▸ Work request: When the line containing "## Глава VI. ТЕОРИЯ ПОЛЕЙ" is found in the data below, copy it and each line after it through the line containing "в книге:** 171-191", exactly and with no others.

[[ Input data open ]]

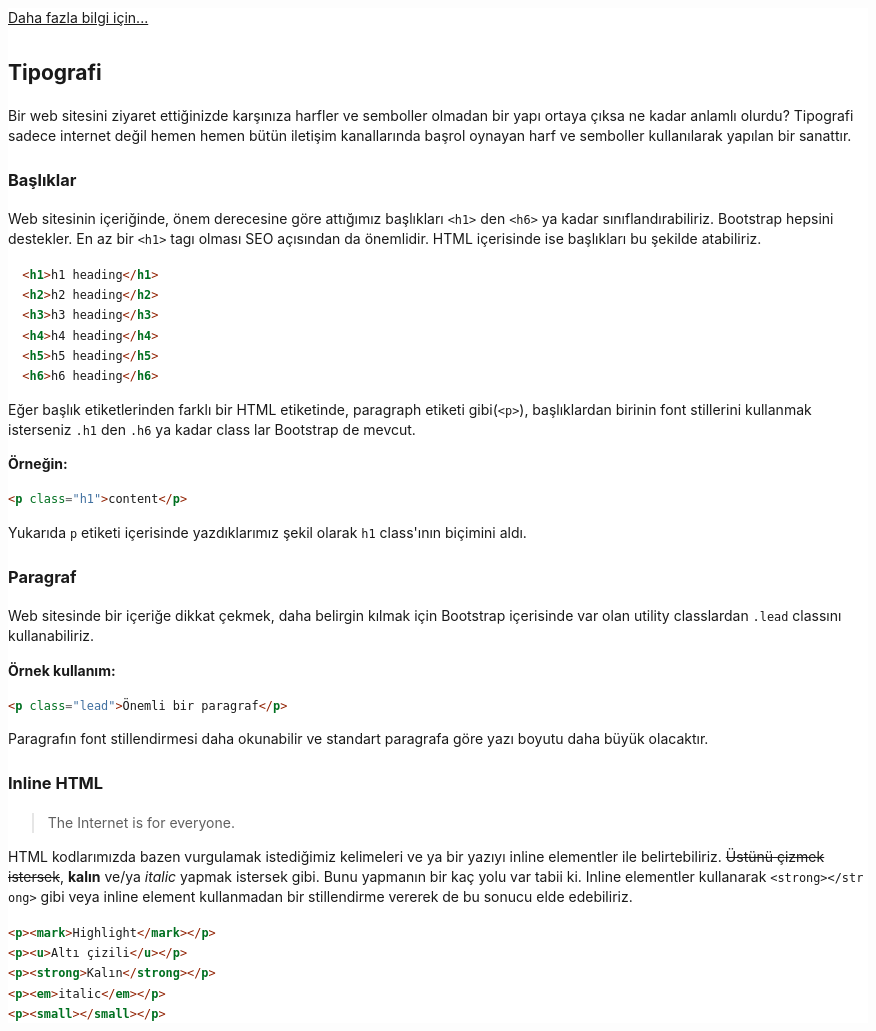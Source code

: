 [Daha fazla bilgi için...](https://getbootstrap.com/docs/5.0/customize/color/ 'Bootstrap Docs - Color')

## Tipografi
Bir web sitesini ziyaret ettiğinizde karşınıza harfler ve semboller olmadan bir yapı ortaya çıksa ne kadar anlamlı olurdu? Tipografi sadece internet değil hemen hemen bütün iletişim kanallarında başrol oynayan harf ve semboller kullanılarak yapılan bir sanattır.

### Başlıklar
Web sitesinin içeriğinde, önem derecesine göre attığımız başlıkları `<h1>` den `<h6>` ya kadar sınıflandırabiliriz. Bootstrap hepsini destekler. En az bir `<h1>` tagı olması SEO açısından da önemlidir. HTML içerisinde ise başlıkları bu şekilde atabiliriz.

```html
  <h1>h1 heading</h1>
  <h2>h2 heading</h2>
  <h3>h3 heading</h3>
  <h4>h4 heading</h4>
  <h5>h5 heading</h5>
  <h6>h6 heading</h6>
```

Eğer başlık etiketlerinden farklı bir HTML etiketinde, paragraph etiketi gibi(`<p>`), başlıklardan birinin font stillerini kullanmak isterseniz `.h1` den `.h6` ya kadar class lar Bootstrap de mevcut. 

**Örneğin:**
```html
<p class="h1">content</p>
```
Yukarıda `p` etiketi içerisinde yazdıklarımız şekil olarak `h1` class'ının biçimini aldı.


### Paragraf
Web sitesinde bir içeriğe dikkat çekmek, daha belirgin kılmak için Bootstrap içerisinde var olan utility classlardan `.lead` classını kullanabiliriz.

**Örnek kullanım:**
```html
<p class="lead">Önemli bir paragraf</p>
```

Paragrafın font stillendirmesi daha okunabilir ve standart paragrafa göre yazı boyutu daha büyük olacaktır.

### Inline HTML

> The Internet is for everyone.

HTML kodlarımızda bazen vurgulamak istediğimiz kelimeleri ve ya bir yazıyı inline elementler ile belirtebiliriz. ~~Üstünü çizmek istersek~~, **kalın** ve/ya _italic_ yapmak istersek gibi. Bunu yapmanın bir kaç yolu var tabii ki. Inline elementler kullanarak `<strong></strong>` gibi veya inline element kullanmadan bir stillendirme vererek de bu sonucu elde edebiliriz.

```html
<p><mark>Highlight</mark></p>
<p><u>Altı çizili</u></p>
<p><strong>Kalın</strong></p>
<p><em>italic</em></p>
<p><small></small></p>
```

[[ Input data closed ]]
[[ Input data open ]]

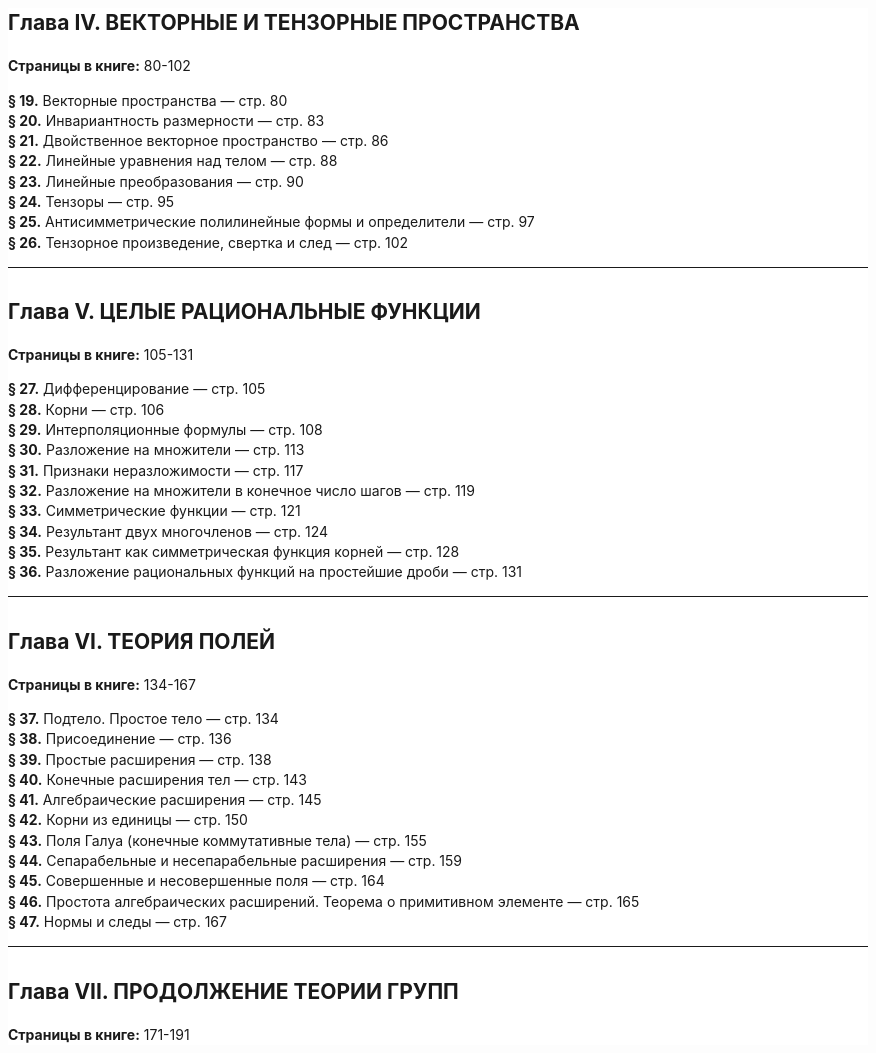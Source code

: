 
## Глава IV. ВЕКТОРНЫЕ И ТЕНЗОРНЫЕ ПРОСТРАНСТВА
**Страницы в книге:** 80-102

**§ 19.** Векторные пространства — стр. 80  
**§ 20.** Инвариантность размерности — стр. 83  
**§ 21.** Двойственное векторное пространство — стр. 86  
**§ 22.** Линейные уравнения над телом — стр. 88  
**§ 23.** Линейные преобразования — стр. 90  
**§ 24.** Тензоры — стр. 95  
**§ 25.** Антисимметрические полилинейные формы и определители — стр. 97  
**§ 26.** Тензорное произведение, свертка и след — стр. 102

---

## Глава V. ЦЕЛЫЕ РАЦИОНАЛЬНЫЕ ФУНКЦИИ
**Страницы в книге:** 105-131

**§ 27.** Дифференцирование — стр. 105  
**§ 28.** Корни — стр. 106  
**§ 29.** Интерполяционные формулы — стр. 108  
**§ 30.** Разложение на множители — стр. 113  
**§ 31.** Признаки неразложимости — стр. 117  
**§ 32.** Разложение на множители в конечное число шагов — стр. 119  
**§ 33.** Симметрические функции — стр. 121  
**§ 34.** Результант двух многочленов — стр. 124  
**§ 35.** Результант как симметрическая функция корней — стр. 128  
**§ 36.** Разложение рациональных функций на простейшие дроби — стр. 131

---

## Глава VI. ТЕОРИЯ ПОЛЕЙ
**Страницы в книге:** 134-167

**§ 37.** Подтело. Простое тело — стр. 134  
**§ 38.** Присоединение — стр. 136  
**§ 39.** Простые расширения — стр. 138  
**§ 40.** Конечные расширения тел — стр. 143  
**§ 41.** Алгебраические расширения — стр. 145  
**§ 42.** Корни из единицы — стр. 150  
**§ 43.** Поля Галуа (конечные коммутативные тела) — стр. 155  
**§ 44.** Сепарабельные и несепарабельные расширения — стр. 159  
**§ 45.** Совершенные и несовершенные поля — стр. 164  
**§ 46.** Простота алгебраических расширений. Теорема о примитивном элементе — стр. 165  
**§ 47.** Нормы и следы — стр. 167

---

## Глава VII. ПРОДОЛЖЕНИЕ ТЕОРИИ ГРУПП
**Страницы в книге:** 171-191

[[ Input data closed ]]
[[ Input data open ]]

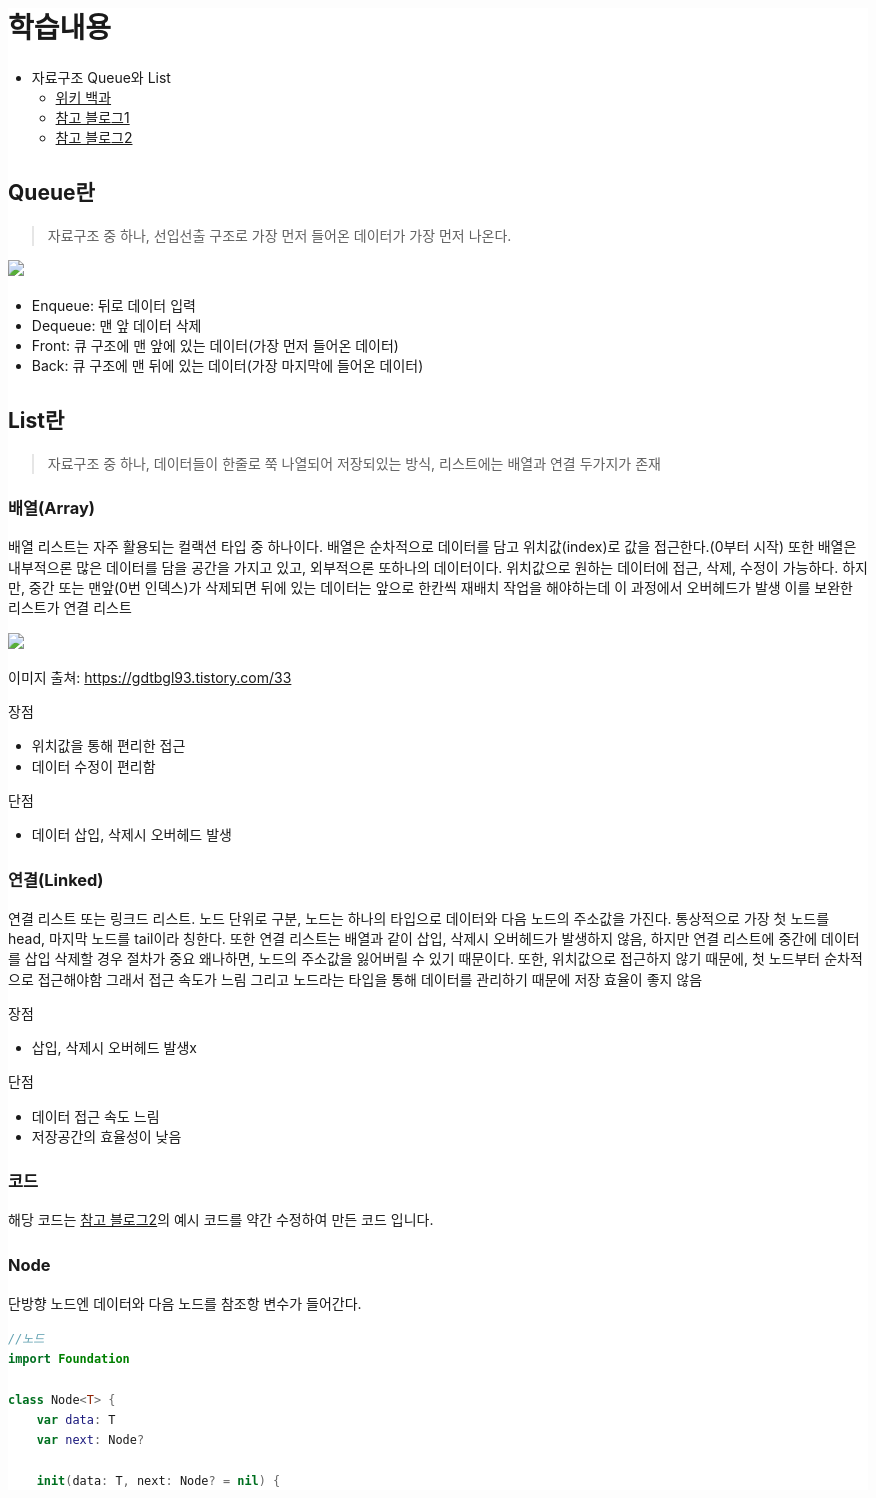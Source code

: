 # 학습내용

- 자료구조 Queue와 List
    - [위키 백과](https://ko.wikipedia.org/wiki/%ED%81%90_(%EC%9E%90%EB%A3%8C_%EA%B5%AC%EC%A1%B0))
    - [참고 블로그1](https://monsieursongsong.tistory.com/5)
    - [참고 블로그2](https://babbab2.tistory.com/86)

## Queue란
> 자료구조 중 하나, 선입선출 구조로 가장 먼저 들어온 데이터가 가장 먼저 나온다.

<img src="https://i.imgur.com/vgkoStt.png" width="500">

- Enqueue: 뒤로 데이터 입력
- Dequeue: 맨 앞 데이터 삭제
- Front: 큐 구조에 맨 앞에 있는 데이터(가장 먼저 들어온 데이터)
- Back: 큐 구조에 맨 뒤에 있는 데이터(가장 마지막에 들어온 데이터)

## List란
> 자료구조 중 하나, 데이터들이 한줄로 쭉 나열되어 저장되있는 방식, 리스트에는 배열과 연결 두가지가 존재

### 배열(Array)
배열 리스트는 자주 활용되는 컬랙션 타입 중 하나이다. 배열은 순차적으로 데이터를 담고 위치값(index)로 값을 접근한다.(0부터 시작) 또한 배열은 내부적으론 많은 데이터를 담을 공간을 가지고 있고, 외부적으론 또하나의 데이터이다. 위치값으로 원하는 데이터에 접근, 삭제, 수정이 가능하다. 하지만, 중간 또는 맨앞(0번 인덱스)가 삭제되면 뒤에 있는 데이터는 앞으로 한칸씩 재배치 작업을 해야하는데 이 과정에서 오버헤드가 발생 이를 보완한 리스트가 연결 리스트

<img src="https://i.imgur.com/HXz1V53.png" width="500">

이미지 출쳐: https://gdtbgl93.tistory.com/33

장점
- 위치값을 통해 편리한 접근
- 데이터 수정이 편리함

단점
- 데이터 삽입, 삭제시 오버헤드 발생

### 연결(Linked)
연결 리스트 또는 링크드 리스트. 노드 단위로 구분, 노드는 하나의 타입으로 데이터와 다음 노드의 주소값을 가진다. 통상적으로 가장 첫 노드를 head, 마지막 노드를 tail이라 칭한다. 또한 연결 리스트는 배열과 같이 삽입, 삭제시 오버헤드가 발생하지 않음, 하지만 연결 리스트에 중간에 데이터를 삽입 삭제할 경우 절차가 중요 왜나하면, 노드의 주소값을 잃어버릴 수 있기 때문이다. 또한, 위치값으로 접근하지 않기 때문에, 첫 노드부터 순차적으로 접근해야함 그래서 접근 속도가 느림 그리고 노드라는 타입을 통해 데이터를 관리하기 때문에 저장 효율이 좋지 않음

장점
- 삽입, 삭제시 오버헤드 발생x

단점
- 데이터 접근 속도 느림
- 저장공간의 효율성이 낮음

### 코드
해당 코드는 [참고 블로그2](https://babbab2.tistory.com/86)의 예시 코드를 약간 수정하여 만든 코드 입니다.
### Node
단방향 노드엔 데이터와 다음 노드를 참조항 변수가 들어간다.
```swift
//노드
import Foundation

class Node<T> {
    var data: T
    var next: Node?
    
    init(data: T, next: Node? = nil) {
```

[[ Input data closed ]]

▸ Answer space:
## Глава VI. ТЕОРИЯ ПОЛЕЙ
**Страницы в книге:** 134-167

**§ 37.** Подтело. Простое тело — стр. 134  
**§ 38.** Присоединение — стр. 136  
**§ 39.** Простые расширения — стр. 138  
**§ 40.** Конечные расширения тел — стр. 143  
**§ 41.** Алгебраические расширения — стр. 145  
**§ 42.** Корни из единицы — стр. 150  
**§ 43.** Поля Галуа (конечные коммутативные тела) — стр. 155  
**§ 44.** Сепарабельные и несепарабельные расширения — стр. 159  
**§ 45.** Совершенные и несовершенные поля — стр. 164  
**§ 46.** Простота алгебраических расширений. Теорема о примитивном элементе — стр. 165  
**§ 47.** Нормы и следы — стр. 167

---

## Глава VII. ПРОДОЛЖЕНИЕ ТЕОРИИ ГРУПП
**Страницы в книге:** 171-191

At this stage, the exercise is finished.